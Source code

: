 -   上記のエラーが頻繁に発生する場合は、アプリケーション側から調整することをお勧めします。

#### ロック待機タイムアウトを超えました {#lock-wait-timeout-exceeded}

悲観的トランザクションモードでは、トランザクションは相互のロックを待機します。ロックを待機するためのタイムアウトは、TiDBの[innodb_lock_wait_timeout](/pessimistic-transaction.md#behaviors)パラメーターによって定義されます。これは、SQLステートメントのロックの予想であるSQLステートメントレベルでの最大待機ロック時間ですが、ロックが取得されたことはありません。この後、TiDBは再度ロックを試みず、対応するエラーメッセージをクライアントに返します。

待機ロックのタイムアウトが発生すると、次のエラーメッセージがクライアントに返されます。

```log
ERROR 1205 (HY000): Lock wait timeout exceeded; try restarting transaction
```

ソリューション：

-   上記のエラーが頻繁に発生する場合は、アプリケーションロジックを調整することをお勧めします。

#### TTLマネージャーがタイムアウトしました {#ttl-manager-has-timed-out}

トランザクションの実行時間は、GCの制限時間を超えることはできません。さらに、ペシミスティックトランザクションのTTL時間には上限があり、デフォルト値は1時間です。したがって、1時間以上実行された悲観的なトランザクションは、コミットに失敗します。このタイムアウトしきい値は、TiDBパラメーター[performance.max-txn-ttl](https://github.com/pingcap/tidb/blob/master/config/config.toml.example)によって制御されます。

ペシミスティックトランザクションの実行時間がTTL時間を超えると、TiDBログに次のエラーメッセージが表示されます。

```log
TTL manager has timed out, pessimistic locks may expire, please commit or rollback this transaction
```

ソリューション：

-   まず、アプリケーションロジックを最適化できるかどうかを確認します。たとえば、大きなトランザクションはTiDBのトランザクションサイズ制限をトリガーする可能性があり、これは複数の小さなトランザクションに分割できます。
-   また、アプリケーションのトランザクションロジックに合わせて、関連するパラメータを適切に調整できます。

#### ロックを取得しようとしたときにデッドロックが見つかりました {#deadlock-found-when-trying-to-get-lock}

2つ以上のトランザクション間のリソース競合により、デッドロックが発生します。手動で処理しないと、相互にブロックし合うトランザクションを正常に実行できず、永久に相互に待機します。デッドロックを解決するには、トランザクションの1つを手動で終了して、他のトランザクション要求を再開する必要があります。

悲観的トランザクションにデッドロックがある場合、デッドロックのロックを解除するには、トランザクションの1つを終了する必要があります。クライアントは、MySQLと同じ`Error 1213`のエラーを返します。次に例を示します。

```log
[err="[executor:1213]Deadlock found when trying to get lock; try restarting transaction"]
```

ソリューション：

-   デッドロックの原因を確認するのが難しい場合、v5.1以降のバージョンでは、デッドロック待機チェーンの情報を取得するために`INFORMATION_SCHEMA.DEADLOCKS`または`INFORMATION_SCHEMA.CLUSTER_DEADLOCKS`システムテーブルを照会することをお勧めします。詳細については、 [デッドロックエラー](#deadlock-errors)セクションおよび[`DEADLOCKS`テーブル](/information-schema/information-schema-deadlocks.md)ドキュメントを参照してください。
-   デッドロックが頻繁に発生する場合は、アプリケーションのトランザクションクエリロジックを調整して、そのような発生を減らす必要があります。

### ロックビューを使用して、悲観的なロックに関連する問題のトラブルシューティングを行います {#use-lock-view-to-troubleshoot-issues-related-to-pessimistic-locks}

#####

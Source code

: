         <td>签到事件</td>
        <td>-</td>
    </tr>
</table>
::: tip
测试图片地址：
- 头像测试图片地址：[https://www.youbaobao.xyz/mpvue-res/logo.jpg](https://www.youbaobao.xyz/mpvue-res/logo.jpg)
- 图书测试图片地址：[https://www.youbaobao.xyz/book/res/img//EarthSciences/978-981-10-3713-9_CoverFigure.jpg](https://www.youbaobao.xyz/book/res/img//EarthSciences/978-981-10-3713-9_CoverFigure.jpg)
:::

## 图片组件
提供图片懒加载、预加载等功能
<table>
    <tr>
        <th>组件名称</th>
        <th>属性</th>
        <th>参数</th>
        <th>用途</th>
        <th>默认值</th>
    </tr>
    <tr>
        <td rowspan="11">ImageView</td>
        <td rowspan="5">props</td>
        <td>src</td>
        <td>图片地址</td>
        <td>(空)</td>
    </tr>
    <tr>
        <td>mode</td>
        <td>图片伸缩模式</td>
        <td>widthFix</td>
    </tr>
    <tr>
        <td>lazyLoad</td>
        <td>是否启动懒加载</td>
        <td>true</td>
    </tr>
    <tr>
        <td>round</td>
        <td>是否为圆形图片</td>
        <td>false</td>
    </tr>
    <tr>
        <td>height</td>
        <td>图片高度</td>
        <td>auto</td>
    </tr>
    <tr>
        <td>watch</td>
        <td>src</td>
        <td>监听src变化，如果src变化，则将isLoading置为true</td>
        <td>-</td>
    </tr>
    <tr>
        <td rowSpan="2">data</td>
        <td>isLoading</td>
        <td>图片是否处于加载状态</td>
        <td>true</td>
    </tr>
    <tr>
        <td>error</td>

#####

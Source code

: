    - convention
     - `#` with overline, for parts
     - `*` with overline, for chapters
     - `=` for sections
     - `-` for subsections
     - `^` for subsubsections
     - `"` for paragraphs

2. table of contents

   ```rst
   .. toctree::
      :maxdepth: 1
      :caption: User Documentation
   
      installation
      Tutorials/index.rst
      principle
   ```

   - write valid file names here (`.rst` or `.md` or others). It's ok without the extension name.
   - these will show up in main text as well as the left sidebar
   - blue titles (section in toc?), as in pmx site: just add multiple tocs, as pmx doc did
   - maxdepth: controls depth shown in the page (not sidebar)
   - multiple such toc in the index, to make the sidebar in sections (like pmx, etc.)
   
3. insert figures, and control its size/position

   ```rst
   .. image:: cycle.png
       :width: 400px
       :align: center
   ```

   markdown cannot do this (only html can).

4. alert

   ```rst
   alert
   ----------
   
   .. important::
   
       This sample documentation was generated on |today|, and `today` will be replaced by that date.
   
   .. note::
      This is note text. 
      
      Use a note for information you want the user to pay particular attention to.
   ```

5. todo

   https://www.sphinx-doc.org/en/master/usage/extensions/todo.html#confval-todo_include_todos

#####

▶ [PROBLEM STATEMENT]: Check each line above for "overline" and return the ones that have it.

▶ [WRITTEN REPLY]:
     - `#` with overline, for parts
     - `*` with overline, for chapters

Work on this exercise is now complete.